Production in the salt pan has come down drastically due to raw untreated sewage being let out into the south Buckingham Canal and the early closure of the sand bar at the mouth of the canal where it joins the Bay of Bengal.

“The water stinks. On calm stretches of the Buckingham Canal, you can see green-coloured patches of algae. We cannot make salt using this water,” says 68-year-old M. Thambusamy, who has been working at a salt pan in Kelambakkam for over three decades now.

Production in the salt pan has come down drastically due to raw untreated sewage being let out into the south Buckingham Canal and the early closure of the sand bar at the mouth of the canal where it joins the Bay of Bengal.

Over the last 10 years, salt production in Kelambakkam, Thiruvidanthai, Thaiyyur, and Kalavakkam — villages south of Chennai — has reduced from the minimum of 70,000 tonnes a year. Around 3,500 acres of land has been leased out by the Central (2,500 acres) and State governments (950 acres in Kadambadi near Mamallapuram) to salt manufacturers.

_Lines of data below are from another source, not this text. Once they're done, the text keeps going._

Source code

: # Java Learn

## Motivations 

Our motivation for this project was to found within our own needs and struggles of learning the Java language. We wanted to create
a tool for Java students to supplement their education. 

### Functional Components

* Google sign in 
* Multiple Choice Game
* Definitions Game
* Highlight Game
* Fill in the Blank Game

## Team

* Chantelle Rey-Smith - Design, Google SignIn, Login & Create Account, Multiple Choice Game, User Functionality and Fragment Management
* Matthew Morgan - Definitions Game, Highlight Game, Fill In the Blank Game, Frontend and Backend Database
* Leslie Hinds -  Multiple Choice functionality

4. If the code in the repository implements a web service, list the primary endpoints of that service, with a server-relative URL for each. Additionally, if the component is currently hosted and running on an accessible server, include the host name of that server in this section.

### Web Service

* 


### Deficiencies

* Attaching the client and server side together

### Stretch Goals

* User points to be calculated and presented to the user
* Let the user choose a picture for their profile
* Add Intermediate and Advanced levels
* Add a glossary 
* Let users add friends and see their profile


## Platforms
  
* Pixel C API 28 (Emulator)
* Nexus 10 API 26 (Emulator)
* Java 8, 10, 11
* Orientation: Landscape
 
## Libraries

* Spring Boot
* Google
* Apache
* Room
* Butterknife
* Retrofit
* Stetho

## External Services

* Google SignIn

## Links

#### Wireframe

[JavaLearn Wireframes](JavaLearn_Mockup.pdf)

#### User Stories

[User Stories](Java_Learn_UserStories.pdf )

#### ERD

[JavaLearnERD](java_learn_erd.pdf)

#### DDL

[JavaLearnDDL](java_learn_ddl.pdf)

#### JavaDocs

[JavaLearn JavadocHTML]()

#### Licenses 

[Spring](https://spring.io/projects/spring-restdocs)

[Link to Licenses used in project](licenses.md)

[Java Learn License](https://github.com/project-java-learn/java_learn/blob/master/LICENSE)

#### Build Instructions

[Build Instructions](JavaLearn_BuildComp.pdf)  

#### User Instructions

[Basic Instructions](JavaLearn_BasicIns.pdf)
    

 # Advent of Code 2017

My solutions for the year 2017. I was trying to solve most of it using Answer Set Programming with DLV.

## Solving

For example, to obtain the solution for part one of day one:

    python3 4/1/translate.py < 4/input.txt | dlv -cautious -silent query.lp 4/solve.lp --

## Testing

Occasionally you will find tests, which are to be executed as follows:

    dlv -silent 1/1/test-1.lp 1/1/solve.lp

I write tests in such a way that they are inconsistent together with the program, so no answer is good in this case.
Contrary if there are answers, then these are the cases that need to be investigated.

‘Supply salt-rich water from desal plant’

According to K. Mariappan, managing partner of SKM Subbiah Pillai and Son, whose family has been in the business for four generations now, the number of salt manufacturers has come down from 185 to just four due to these reasons. “The smaller players, including a Harijan Cooperative Society, have left due to the shortage of brine. There are 22 leases distributed among four big manufacturers. The Salt Department too stopped giving leases to small and medium salt manufacturers. If salt-enriched water, which is a reject of the desalination plant at Nemmeli is supplied to us, it would help salt trade in the area,” he says.

As the water in the canal is polluted, salt manufacturers have been forced to extract sub-soil brine from the ground. Though the density of such brine is higher than seawater, the output is not much, thereby leading to reduced salt production.

Though salt can be manufactured using seawater during the period from January to September, it stops in April due to the frequent closure of the sand bar. “If the sand bar is closed, seawater cannot enter the canal. We have written to the Public Works Department requesting it to dredge the mouth but haven’t received a response yet. Metrowater, too, has turned a deaf ear to our requests to prevent sewage inflow into the canal,” says a source in the Central government’s Salt Department. It gets an annual lease amount and a cess from salt manufacturers.

Inland fisheries hit

Inland fishermen of villages including Kovalam, Kanathur and Pudhu Kalpakkam, have been hit by the same issues. They say fish production has come down and many of them have skin ailments due to standing in polluted water.

B. Ramadas of Kovalam says that around 500 men in his village are dependant on the canal. “Sometimes we see fish floating in the water. Earlier, we caught fish such as madava, ora and oodan but not anymore. A row of pillars constructed to carry a pipeline from the desalination plant has also caused a blockage in the canal. The contractors have not removed the earth dumped during the construction.”

Another fisherman, E. Jaishankar of Vada Nemmeli, says that 25 families in his village are dependent on the canal. “We go to various spots including Kunukadu, Muttukadu and Kanathur, to catch jelly fish. Earlier, we were able to get around 800 kg a day. But now it has come down to just 200 kg. Our income, which was around Rs. 3,000 a week, is now just Rs. 1,000. The government must intervene and open the sand bar,” he says.